(Pictures paired with source code)
------------------------------------
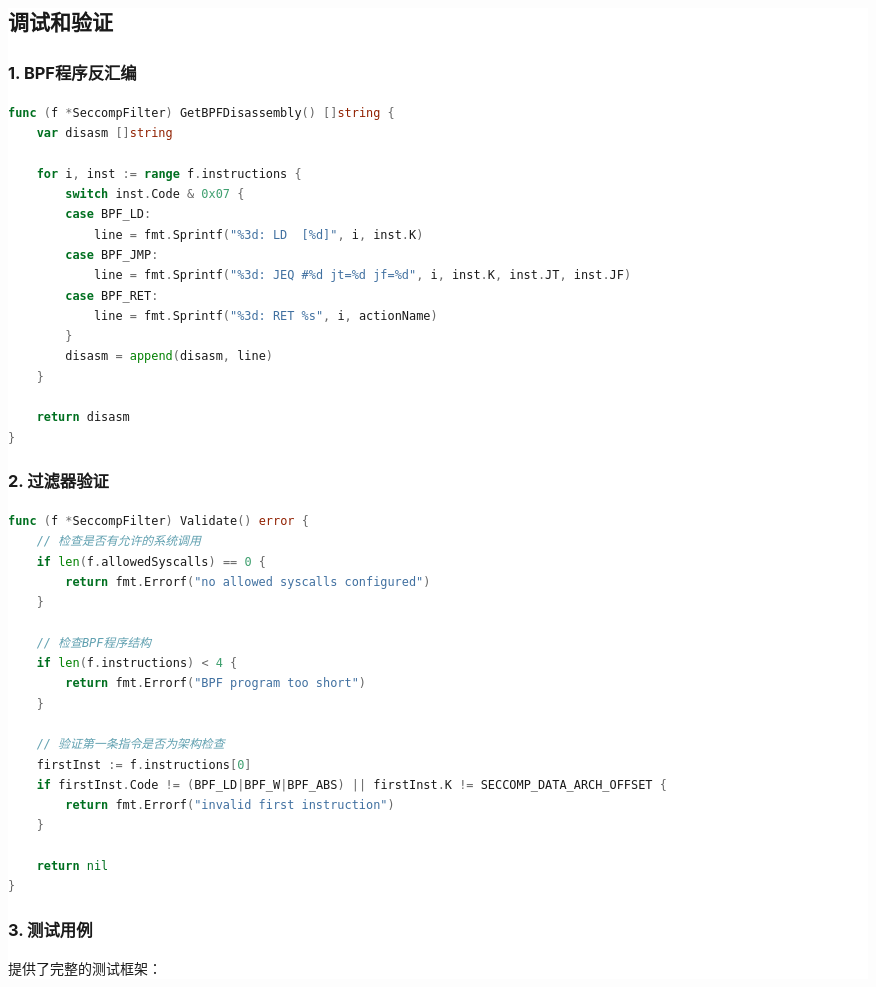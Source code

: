 ## 调试和验证

### 1. BPF程序反汇编

```go
func (f *SeccompFilter) GetBPFDisassembly() []string {
    var disasm []string
    
    for i, inst := range f.instructions {
        switch inst.Code & 0x07 {
        case BPF_LD:
            line = fmt.Sprintf("%3d: LD  [%d]", i, inst.K)
        case BPF_JMP:
            line = fmt.Sprintf("%3d: JEQ #%d jt=%d jf=%d", i, inst.K, inst.JT, inst.JF)
        case BPF_RET:
            line = fmt.Sprintf("%3d: RET %s", i, actionName)
        }
        disasm = append(disasm, line)
    }
    
    return disasm
}
```

### 2. 过滤器验证

```go
func (f *SeccompFilter) Validate() error {
    // 检查是否有允许的系统调用
    if len(f.allowedSyscalls) == 0 {
        return fmt.Errorf("no allowed syscalls configured")
    }
    
    // 检查BPF程序结构
    if len(f.instructions) < 4 {
        return fmt.Errorf("BPF program too short")
    }
    
    // 验证第一条指令是否为架构检查
    firstInst := f.instructions[0]
    if firstInst.Code != (BPF_LD|BPF_W|BPF_ABS) || firstInst.K != SECCOMP_DATA_ARCH_OFFSET {
        return fmt.Errorf("invalid first instruction")
    }
    
    return nil
}
```

### 3. 测试用例

提供了完整的测试框架：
------------------------------------
No picture is to appear in the copy; every entry above is otherwise to be printed verbatim.

Source code

: ## 调试和验证

### 1. BPF程序反汇编

```go
func (f *SeccompFilter) GetBPFDisassembly() []string {
    var disasm []string
    
    for i, inst := range f.instructions {
        switch inst.Code & 0x07 {
        case BPF_LD:
            line = fmt.Sprintf("%3d: LD  [%d]", i, inst.K)
        case BPF_JMP:
            line = fmt.Sprintf("%3d: JEQ #%d jt=%d jf=%d", i, inst.K, inst.JT, inst.JF)
        case BPF_RET:
            line = fmt.Sprintf("%3d: RET %s", i, actionName)
        }
        disasm = append(disasm, line)
    }
    
    return disasm
}
```

### 2. 过滤器验证

```go
func (f *SeccompFilter) Validate() error {
    // 检查是否有允许的系统调用
    if len(f.allowedSyscalls) == 0 {
        return fmt.Errorf("no allowed syscalls configured")
    }
    
    // 检查BPF程序结构
    if len(f.instructions) < 4 {
        return fmt.Errorf("BPF program too short")
    }
    
    // 验证第一条指令是否为架构检查
    firstInst := f.instructions[0]
    if firstInst.Code != (BPF_LD|BPF_W|BPF_ABS) || firstInst.K != SECCOMP_DATA_ARCH_OFFSET {
        return fmt.Errorf("invalid first instruction")
    }
    
    return nil
}
```

### 3. 测试用例

提供了完整的测试框架：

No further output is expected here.